**DATA**

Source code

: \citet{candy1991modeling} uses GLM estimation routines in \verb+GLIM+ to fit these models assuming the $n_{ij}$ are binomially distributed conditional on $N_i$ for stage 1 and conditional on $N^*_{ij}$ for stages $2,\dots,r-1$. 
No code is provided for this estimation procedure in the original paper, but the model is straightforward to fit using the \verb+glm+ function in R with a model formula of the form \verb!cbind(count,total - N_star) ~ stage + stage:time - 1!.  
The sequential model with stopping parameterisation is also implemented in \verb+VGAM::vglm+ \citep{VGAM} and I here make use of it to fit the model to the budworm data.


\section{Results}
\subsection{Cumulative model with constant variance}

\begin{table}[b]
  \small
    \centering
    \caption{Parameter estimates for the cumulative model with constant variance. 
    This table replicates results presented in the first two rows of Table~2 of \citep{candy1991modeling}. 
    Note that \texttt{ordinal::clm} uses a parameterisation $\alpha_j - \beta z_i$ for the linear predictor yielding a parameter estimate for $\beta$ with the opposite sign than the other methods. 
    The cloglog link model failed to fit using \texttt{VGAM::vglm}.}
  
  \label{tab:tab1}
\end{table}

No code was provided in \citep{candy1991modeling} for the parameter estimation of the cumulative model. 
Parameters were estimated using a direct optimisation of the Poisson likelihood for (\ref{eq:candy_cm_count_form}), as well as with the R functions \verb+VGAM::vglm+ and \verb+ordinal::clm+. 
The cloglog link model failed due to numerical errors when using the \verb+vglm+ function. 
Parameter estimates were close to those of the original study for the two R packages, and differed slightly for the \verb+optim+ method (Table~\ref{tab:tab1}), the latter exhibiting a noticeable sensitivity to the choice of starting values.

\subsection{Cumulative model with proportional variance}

**AIM OF THE EXERCISE**
Word for word, give the entire listing again.

**TASK RESULT**
Source code

: \citet{candy1991modeling} uses GLM estimation routines in \verb+GLIM+ to fit these models assuming the $n_{ij}$ are binomially distributed conditional on $N_i$ for stage 1 and conditional on $N^*_{ij}$ for stages $2,\dots,r-1$. 
No code is provided for this estimation procedure in the original paper, but the model is straightforward to fit using the \verb+glm+ function in R with a model formula of the form \verb!cbind(count,total - N_star) ~ stage + stage:time - 1!.  
The sequential model with stopping parameterisation is also implemented in \verb+VGAM::vglm+ \citep{VGAM} and I here make use of it to fit the model to the budworm data.


\section{Results}
\subsection{Cumulative model with constant variance}

\begin{table}[b]
  \small
    \centering
    \caption{Parameter estimates for the cumulative model with constant variance. 
    This table replicates results presented in the first two rows of Table~2 of \citep{candy1991modeling}. 
    Note that \texttt{ordinal::clm} uses a parameterisation $\alpha_j - \beta z_i$ for the linear predictor yielding a parameter estimate for $\beta$ with the opposite sign than the other methods. 
    The cloglog link model failed to fit using \texttt{VGAM::vglm}.}
  
  \label{tab:tab1}
\end{table}

No code was provided in \citep{candy1991modeling} for the parameter estimation of the cumulative model. 
Parameters were estimated using a direct optimisation of the Poisson likelihood for (\ref{eq:candy_cm_count_form}), as well as with the R functions \verb+VGAM::vglm+ and \verb+ordinal::clm+. 
The cloglog link model failed due to numerical errors when using the \verb+vglm+ function. 
Parameter estimates were close to those of the original study for the two R packages, and differed slightly for the \verb+optim+ method (Table~\ref{tab:tab1}), the latter exhibiting a noticeable sensitivity to the choice of starting values.

\subsection{Cumulative model with proportional variance}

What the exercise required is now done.